The new generation is reshaping the landscape of hospitality. The ostentation and stuffy style of luxury are giving way to a personalized and relaxed approach. In 2023, the number of rooms in such establishments doubled worldwide (reaching a total of 480,000) compared to 2019, the pre-pandemic reference year.
Several characteristics define a lifestyle hotel
A commitment to sustainability, extensive use of new technologies, and a distinct way of communicating and experiencing the establishment. The hotel is becoming a hybrid space, opening up to the outside world by transforming into a recreational and cultural hub for its city and its residents.
The first examples of this trend emerged in the United States. “Pioneer” Alex Calderwood wanted to transform the lobby space of his Ace Hotel into a cool place. This example was followed by the Kimpton chain of lifestyle hotels, which amplified its success by introducing social hours, a concept that offers free wine tastings to blend and retain both hotel guests and external customers.
In Europe, some of the pioneers of this trend include Philippe Starck, co-founder of the Mama Shelter chain with Serge Trigano, and later partnering with American-Iranian entrepreneur Sam Nazarian in the SLS chain of lifestyle hotels, which has since been absorbed by one of the leaders in this thriving new sector: Ennismore.

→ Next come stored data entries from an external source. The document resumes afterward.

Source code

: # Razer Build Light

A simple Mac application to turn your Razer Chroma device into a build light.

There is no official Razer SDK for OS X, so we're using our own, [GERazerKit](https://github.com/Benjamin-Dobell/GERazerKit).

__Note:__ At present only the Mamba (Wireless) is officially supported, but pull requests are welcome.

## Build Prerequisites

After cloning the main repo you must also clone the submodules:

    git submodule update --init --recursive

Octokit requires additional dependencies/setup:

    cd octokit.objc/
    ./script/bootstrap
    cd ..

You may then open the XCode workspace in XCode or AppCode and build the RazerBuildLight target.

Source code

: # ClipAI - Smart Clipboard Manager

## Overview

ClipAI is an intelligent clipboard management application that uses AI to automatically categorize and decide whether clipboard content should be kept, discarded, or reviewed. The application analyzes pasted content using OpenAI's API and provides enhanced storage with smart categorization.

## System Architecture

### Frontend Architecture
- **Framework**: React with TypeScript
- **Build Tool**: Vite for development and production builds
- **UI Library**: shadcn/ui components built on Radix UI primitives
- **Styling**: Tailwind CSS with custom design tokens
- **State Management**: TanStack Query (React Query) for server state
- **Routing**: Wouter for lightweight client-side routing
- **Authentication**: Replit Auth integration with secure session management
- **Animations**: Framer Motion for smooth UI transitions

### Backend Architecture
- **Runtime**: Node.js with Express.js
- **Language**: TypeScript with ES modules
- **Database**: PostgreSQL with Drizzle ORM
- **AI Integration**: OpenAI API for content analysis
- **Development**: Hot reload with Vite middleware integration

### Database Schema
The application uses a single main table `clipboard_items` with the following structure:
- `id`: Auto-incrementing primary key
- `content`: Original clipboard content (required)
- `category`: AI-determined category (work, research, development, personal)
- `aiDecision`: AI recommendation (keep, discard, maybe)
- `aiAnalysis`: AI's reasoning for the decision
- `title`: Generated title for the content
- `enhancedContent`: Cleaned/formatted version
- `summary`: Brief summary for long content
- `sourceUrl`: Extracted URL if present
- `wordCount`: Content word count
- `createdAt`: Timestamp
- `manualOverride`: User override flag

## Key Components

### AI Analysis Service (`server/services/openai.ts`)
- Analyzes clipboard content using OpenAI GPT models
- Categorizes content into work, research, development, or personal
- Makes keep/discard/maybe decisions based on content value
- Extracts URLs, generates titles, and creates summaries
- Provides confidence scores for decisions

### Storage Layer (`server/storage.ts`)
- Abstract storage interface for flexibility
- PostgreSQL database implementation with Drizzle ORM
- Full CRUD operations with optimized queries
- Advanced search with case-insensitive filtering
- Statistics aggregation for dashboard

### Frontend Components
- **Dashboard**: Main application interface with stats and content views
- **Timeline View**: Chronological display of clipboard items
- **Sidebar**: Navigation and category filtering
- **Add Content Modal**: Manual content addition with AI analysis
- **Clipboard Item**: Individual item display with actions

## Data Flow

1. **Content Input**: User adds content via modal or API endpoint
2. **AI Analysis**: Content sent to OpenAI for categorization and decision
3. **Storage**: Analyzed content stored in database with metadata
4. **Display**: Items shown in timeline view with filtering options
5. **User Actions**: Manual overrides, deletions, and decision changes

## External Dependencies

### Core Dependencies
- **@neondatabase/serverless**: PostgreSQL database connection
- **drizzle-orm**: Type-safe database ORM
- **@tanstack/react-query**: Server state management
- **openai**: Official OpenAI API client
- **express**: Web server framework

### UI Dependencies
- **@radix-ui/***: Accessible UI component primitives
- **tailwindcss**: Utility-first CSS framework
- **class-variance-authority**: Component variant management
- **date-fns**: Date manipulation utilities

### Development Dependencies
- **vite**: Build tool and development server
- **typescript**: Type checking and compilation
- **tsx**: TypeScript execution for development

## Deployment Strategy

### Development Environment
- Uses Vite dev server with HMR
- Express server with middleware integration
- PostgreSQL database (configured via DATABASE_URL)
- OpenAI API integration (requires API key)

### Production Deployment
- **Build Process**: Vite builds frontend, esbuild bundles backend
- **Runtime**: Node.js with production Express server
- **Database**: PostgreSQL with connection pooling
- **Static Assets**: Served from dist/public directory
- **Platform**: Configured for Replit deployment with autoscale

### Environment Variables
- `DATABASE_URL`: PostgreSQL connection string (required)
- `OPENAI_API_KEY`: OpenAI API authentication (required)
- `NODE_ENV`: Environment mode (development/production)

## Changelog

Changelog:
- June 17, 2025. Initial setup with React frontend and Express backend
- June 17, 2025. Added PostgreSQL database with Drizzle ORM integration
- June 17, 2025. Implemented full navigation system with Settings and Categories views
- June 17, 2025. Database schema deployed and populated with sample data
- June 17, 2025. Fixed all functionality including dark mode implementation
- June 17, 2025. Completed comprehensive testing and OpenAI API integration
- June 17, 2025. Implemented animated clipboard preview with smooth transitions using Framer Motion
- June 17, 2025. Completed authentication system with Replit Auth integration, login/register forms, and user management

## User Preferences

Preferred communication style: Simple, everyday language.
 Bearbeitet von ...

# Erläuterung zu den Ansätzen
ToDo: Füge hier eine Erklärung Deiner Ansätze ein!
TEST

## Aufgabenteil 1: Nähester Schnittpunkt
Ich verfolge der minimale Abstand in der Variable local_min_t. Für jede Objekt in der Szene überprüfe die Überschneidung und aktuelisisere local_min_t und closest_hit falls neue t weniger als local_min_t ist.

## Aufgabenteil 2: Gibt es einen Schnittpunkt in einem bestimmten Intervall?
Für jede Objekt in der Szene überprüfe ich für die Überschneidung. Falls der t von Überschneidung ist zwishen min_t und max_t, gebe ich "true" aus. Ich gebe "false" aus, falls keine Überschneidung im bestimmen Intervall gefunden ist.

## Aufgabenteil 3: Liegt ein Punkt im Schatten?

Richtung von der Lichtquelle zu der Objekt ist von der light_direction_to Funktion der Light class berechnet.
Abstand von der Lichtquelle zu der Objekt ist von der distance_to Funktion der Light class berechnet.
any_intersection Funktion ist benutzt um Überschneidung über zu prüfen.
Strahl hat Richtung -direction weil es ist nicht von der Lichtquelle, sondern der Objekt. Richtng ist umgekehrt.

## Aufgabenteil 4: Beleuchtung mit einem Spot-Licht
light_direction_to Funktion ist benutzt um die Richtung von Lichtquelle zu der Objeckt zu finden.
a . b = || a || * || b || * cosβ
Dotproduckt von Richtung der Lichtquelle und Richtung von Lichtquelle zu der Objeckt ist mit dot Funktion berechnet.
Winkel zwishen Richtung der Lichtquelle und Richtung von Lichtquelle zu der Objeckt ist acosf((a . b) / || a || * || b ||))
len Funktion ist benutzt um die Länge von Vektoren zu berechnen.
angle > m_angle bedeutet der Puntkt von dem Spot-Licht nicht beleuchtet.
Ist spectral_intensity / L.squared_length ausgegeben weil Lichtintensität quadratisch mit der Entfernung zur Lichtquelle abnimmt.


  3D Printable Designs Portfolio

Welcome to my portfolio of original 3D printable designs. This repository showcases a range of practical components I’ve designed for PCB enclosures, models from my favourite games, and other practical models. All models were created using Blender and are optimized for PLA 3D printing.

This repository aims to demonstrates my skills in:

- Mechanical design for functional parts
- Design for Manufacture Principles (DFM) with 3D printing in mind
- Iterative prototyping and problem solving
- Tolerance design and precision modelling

The French “Feel Good” Model on the Rise
Nevertheless, some are embarking on this adventure independently. This is the case with the French “feel good” model pioneered by the new brand First Name, whose first hotel opened in the city of Bordeaux. Leading the company are three entrepreneurs with impressive backgrounds: Yann Caillère, Jérôme Bosc, and Éric Omgba. Yann Caillère, the former General Manager of Accor and Sofitel Worldwide, took the gamble of creating this new brand by incorporating the experiences gained from positioning brands like Sofitel and Mc Gallery. He attributes the success of this category primarily to the idea of the hotel as a place that brings together a cultured and trendy clientele and emphasizes the importance of connecting with local economic and cultural realities. “First and foremost, it’s about choosing the location,” he explains. “We opened our first First Name establishment in Bordeaux, and we plan to open 4 or 5 more hotels in the coming years in other cities. While many are focused on renowned cities like Paris or London, we are targeting mid-sized cities. Bordeaux is a perfect example. It’s a ‘brand city’ thanks to the globally recognized prestige of its wines. However, these mid-sized cities still lack trendy places. Yet, the clientele is there, and there is significant demand, especially from younger generations, and we need to be ready to meet that demand.”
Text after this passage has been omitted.